Wednesday, June 6, 2018

Un-dirty Four Letter Words


Yesterday the Coad Table met, a group of foreign affairs buffs who gather monthly to discuss US policy toward a given country or region.  Our topic was overly-broad: US relations with the EU and the other, non-member European states.  Our consensus? First, that great damage is being willfully done to our historic partnerships with Britain, the EU majors (potentially even with Stockholm and Oslo should he-who-shall-not-be-named continue to lust after a Nobel Peace Prize) and that this intentional damage is being done to a Europe weakened with its own populist nationalism and threatening to come undone.  We are not acting as a concerned friend but, rather, as a playground bully demanding a weakling’s lunch money -- a far cry from the US of the June 6th 74 years ago.  (Ann and I just returned from Normandy, steeped in the lore of '44.)

The second consensus was that to change direction requires focusing on ourselves, here at home.  We need to elect a Congress willing to take initiatives, to strangle via purse strings, to exercise the War Powers Act, to debate and resolve policy directives re global warming, immigration, trade and arms reduction. We need a Congress intent on reversing the eighty-year trend toward Executive power and on re-balancing respective Congressional and Executive Branch roles.

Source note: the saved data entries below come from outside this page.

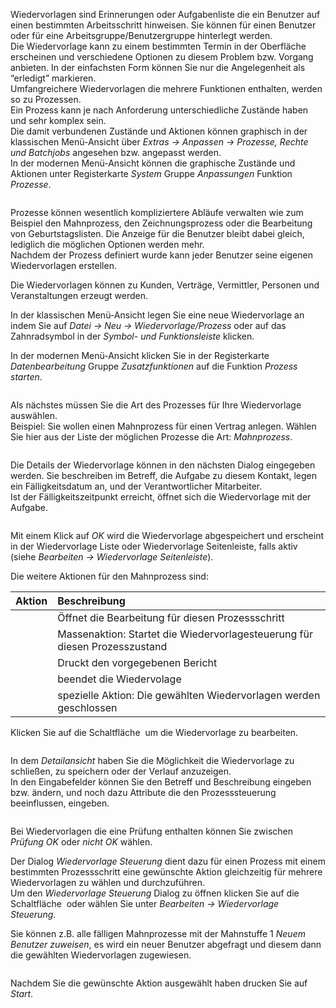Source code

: <!DOCTYPE html>
<html>
<head>
<meta charset="utf-8">
<meta name="viewport" content="width=device-width, initial-scale=1.0">
<title>100_Wiedervorlage_Prozess.md</title>
<link rel="stylesheet" href="https://stackedit.io/res-min/themes/base.css" />
<script type="text/javascript" src="https://cdn.mathjax.org/mathjax/latest/MathJax.js?config=TeX-AMS_HTML"></script>
</head>
<body><div class="container"><p>Wiedervorlagen sind Erinnerungen oder Aufgabenliste die ein Benutzer auf einen bestimmten Arbeitsschritt hinweisen. Sie können für einen Benutzer oder für eine Arbeitsgruppe/Benutzergruppe hinterlegt werden. <br>
Die Wiedervorlage kann zu einem bestimmten Termin in der Oberfläche erscheinen und verschiedene Optionen zu diesem Problem bzw. Vorgang anbieten. In der einfachsten Form können Sie nur die Angelegenheit als “erledigt” markieren.  <br>
Umfangreichere Wiedervorlagen die mehrere Funktionen enthalten, werden so zu Prozessen. <br>
Ein Prozess kann je nach Anforderung unterschiedliche Zustände haben und sehr komplex sein.  <br>
Die damit verbundenen Zustände und Aktionen können graphisch in der klassischen Menü-Ansicht über <em>Extras → Anpassen → Prozesse, Rechte und Batchjobs</em> angesehen bzw. angepasst werden.  <br>
In der modernen Menü-Ansicht können die graphische Zustände und Aktionen unter Registerkarte <em>System</em> Gruppe <em>Anpassungen</em> Funktion <em>Prozesse</em>. </p>

<p><img src="http://xpecto.github.io/docs/img/img_1461142065801.png" alt="" title=""></p>

<p>Prozesse können wesentlich kompliziertere Abläufe verwalten wie zum Beispiel den Mahnprozess, den Zeichnungsprozess oder die Bearbeitung von Geburtstagslisten. Die Anzeige für die Benutzer bleibt dabei gleich, lediglich die möglichen Optionen werden mehr.  <br>
Nachdem der Prozess definiert wurde kann jeder Benutzer seine eigenen Wiedervorlagen erstellen. </p>

<p>Die Wiedervorlagen können zu Kunden, Verträge, Vermittler, Personen und Veranstaltungen erzeugt werden. </p>

<p>In der klassischen Menü-Ansicht legen Sie eine neue Wiedervorlage an indem Sie auf <em>Datei → Neu → Wiedervorlage/Prozess</em> oder auf das Zahnradsymbol in der <em>Symbol- und Funktionsleiste</em><img src="http://xpecto.github.io/docs/img/img_1427124269211.png" alt="" title=""> klicken.</p>

<p>In der modernen Menü-Ansicht klicken Sie in der Registerkarte <em>Datenbearbeitung</em> Gruppe <em>Zusatzfunktionen</em> auf die Funktion <em>Prozess starten</em>.</p>

<p><img src="http://xpecto.github.io/docs/img/img_1461141611483.png" alt="" title=""></p>

<p>Als nächstes müssen Sie die Art des Prozesses für Ihre Wiedervorlage auswählen. <br>
Beispiel: Sie wollen einen Mahnprozess für einen Vertrag anlegen. Wählen Sie hier aus der Liste der möglichen Prozesse die Art: <em>Mahnprozess</em>.</p>

<p><img src="http://xpecto.github.io/docs/img/img_1427125664097.png" alt="" title=""></p>

<p>Die Details der Wiedervorlage können in den nächsten Dialog eingegeben werden. Sie beschreiben im Betreff, die Aufgabe zu diesem Kontakt, legen ein Fälligkeitsdatum an, und der Verantwortlicher Mitarbeiter. <br>
Ist der Fälligkeitszeitpunkt erreicht, öffnet sich die Wiedervorlage mit der Aufgabe.</p>

<p><img src="http://xpecto.github.io/docs/img/img_1434095731925.png" alt="" title=""></p>

<p>Mit einem Klick auf <em>OK</em> wird die Wiedervorlage abgespeichert und erscheint in der Wiedervorlage Liste  oder Wiedervorlage Seitenleiste, falls aktiv (siehe <em>Bearbeiten → Wiedervorlage Seitenleiste</em>). </p>

<p>Die  weitere Aktionen für den Mahnprozess sind:</p>

<table>
<thead>
<tr>
  <th>Aktion</th>
  <th align="left">Beschreibung</th>
</tr>
</thead>
<tbody><tr>
  <td><img src="http://xpecto.github.io/docs/img/img_1434096550097.png" alt="" title=""></td>
  <td align="left">Öffnet die Bearbeitung für diesen Prozessschritt</td>
</tr>
<tr>
  <td><img src="http://xpecto.github.io/docs/img/img_1434097634985.png" alt="" title=""></td>
  <td align="left">Massenaktion: Startet die Wiedervorlagesteuerung für diesen Prozesszustand</td>
</tr>
<tr>
  <td><img src="http://xpecto.github.io/docs/img/img_1434096802280.png" alt="" title=""></td>
  <td align="left">Druckt den vorgegebenen Bericht</td>
</tr>
<tr>
  <td><img src="http://xpecto.github.io/docs/img/img_1434096840070.png" alt="" title=""></td>
  <td align="left">beendet die Wiedervolage</td>
</tr>
<tr>
  <td><img src="http://xpecto.github.io/docs/img/img_1439219672662.png" alt="" title=""></td>
  <td align="left">spezielle Aktion: Die gewählten Wiedervorlagen werden geschlossen</td>
</tr>
</tbody></table>


<p>Klicken Sie auf die Schaltfläche <img src="http://xpecto.github.io/docs/img/img_1434096550097.png" alt="" title=""> um die Wiedervorlage zu bearbeiten. </p>

<p><img src="http://xpecto.github.io/docs/img/img_1440410864115.png" alt="" title=""></p>

<p>In dem <em>Detailansicht</em> haben Sie die Möglichkeit die Wiedervorlage zu schließen, zu speichern oder der Verlauf anzuzeigen. <br>
In den Eingabefelder können Sie den Betreff und Beschreibung eingeben bzw. ändern, und noch dazu Attribute die den Prozesssteuerung beeinflussen, eingeben.</p>

<p><img src="http://xpecto.github.io/docs/img/img_1440410920717.png" alt="" title=""></p>

<p>Bei Wiedervorlagen die eine Prüfung enthalten können Sie zwischen <em>Prüfung OK</em> oder <em>nicht OK</em> wählen.</p>

<p>Der Dialog <em>Wiedervorlage Steuerung</em> dient dazu für einen Prozess mit einem bestimmten Prozessschritt eine gewünschte Aktion gleichzeitig für mehrere Wiedervorlagen zu wählen und durchzuführen. <br>
Um den <em>Wiedervorlage Steuerung</em> Dialog zu öffnen klicken Sie auf die Schaltfläche <img src="http://xpecto.github.io/docs/img/img_1434097634985.png" alt="" title=""> oder wählen Sie unter <em>Bearbeiten → Wiedervorlage Steuerung</em>. </p>

<p>Sie können z.B. alle fälligen Mahnprozesse mit der Mahnstuffe 1 <em>Neuem Benutzer zuweisen</em>,  es wird ein neuer Benutzer abgefragt und diesem dann die gewählten Wiedervorlagen zugewiesen.</p>

<p><img src="http://xpecto.github.io/docs/img/img_1434095945225.png" alt="" title=""></p>

<p>Nachdem Sie die gewünschte Aktion ausgewählt haben drucken Sie auf <em>Start</em>.</p></div></body>
</html>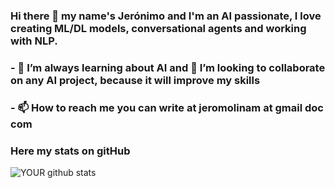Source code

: ### Hi there 👋 my name's Jerónimo and I'm an AI passionate, I love creating ML/DL models, conversational agents and working with NLP.

### - 🌱 I’m always learning about AI and 👯 I’m looking to collaborate on any AI project, because it will improve my skills

### - 📫 How to reach me you can write at jeromolinam at gmail doc com 

### Here my stats on gitHub

![YOUR github stats](https://github-readme-stats.vercel.app/api?username=jmolina010)

<!--
**jmolina010/jmolina010** is a ✨ _special_ ✨ repository because its `README.md` (this file) appears on your GitHub profile.

Here are some ideas to get you started:

- 🔭 I’m currently working on ...
- 🌱 I’m currently learning ...
- 👯 I’m looking to collaborate on ...
- 🤔 I’m looking for help with ...
- 💬 Ask me about ...
- 📫 How to reach me: ...
- 😄 Pronouns: ...
- ⚡ Fun fact: ...
-->
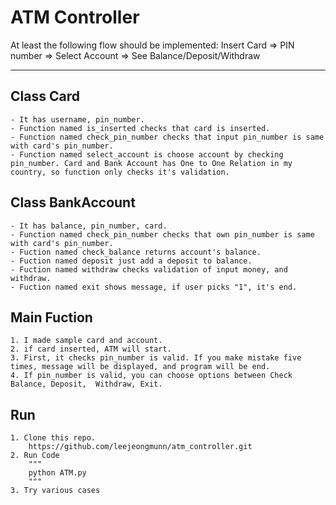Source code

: 
# ATM Controller

At least the following flow should be implemented:
Insert Card => PIN number => Select Account => See Balance/Deposit/Withdraw

--------
## Class Card
    - It has username, pin_number.
    - Function named is_inserted checks that card is inserted.
    - Function named check_pin_number checks that input pin_number is same with card's pin_number.
    - Function named select_account is choose account by checking pin_number. Card and Bank Account has One to One Relation in my country, so function only checks it's validation.

## Class BankAccount
    - It has balance, pin_number, card.
    - Function named check_pin_number checks that own pin_number is same with card's pin_number.
    - Fuction named check_balance returns account's balance.
    - Fuction named deposit just add a deposit to balance.
    - Fuction named withdraw checks validation of input money, and withdraw.
    - Fuction named exit shows message, if user picks "1", it's end.

## Main Fuction
    1. I made sample card and account.
    2. if card inserted, ATM will start.
    3. First, it checks pin_number is valid. If you make mistake five times, message will be displayed, and program will be end.
    4. If pin_number is valid, you can choose options between Check Balance, Deposit,  Withdraw, Exit.

## Run
    1. Clone this repo.
        https://github.com/leejeongmunn/atm_controller.git
    2. Run Code
        """
        python ATM.py
        """
    3. Try various cases
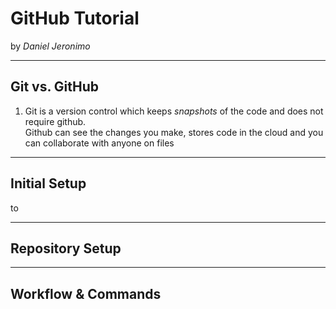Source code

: # GitHub Tutorial

by  _Daniel Jeronimo_ 

---
## Git vs. GitHub
1. Git is a version control which keeps _snapshots_ of the code and does not require github.   
Github can see the changes you make, stores code in the cloud and you can collaborate with anyone on files 

---
## Initial Setup
to 


---
## Repository Setup



---
## Workflow & Commands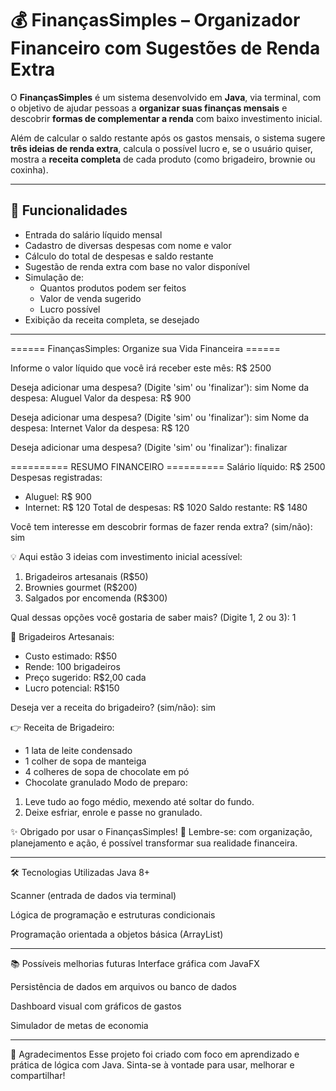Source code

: # 💰 FinançasSimples – Organizador Financeiro com Sugestões de Renda Extra

O **FinançasSimples** é um sistema desenvolvido em **Java**, via terminal, com o objetivo de ajudar pessoas a **organizar suas finanças mensais** e descobrir **formas de complementar a renda** com baixo investimento inicial.

Além de calcular o saldo restante após os gastos mensais, o sistema sugere **três ideias de renda extra**, calcula o possível lucro e, se o usuário quiser, mostra a **receita completa** de cada produto (como brigadeiro, brownie ou coxinha).

---

## 📌 Funcionalidades

- Entrada do salário líquido mensal
- Cadastro de diversas despesas com nome e valor
- Cálculo do total de despesas e saldo restante
- Sugestão de renda extra com base no valor disponível
- Simulação de:
  - Quantos produtos podem ser feitos
  - Valor de venda sugerido
  - Lucro possível
- Exibição da receita completa, se desejado

---

====== FinançasSimples: Organize sua Vida Financeira ======

Informe o valor líquido que você irá receber este mês: R$ 2500

Deseja adicionar uma despesa? (Digite 'sim' ou 'finalizar'): sim
Nome da despesa: Aluguel
Valor da despesa: R$ 900

Deseja adicionar uma despesa? (Digite 'sim' ou 'finalizar'): sim
Nome da despesa: Internet
Valor da despesa: R$ 120

Deseja adicionar uma despesa? (Digite 'sim' ou 'finalizar'): finalizar

========== RESUMO FINANCEIRO ==========
Salário líquido: R$ 2500
Despesas registradas:
- Aluguel: R$ 900
- Internet: R$ 120
Total de despesas: R$ 1020
Saldo restante: R$ 1480

Você tem interesse em descobrir formas de fazer renda extra? (sim/não): sim

💡 Aqui estão 3 ideias com investimento inicial acessível:
1. Brigadeiros artesanais (R$50)
2. Brownies gourmet (R$200)
3. Salgados por encomenda (R$300)

Qual dessas opções você gostaria de saber mais? (Digite 1, 2 ou 3): 1

🍫 Brigadeiros Artesanais:
- Custo estimado: R$50
- Rende: 100 brigadeiros
- Preço sugerido: R$2,00 cada
- Lucro potencial: R$150

Deseja ver a receita do brigadeiro? (sim/não): sim

👉 Receita de Brigadeiro:
- 1 lata de leite condensado
- 1 colher de sopa de manteiga
- 4 colheres de sopa de chocolate em pó
- Chocolate granulado
Modo de preparo:
1. Leve tudo ao fogo médio, mexendo até soltar do fundo.
2. Deixe esfriar, enrole e passe no granulado.

✨ Obrigado por usar o FinançasSimples!
📌 Lembre-se: com organização, planejamento e ação, é possível transformar sua realidade financeira.

_______________________________________________________________________

🛠 Tecnologias Utilizadas
Java 8+

Scanner (entrada de dados via terminal)

Lógica de programação e estruturas condicionais

Programação orientada a objetos básica (ArrayList)
_______________________________________________________________________

📚 Possíveis melhorias futuras
Interface gráfica com JavaFX

Persistência de dados em arquivos ou banco de dados

Dashboard visual com gráficos de gastos

Simulador de metas de economia

_______________________________________________________________________
🙌 Agradecimentos
Esse projeto foi criado com foco em aprendizado e prática de lógica com Java.
Sinta-se à vontade para usar, melhorar e compartilhar!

In the course of our discussion of accords and treaties, one of our fellows commented that “collaboration is not a dirty word.”   That set my mind to mulling four-letter dirty words and un-dirty words, four letter words that we should wield in developing our foreign policies and relations with others.  Words like read—as in reading history, position papers, and cultural profiles; words like meet, hear and look; like open, feel and care – as in empathy; like join and meld and team. Perhaps if we swore by these four-letter words, we might begin to treat others as chums rather than as chumps to be bested in contracts and deals.
   
Any change in our foreign relationships must start here at home, with us.  It may take years to undo the damage and re-build trust but the time to start is Now.  This November.  It’s only 150 days away.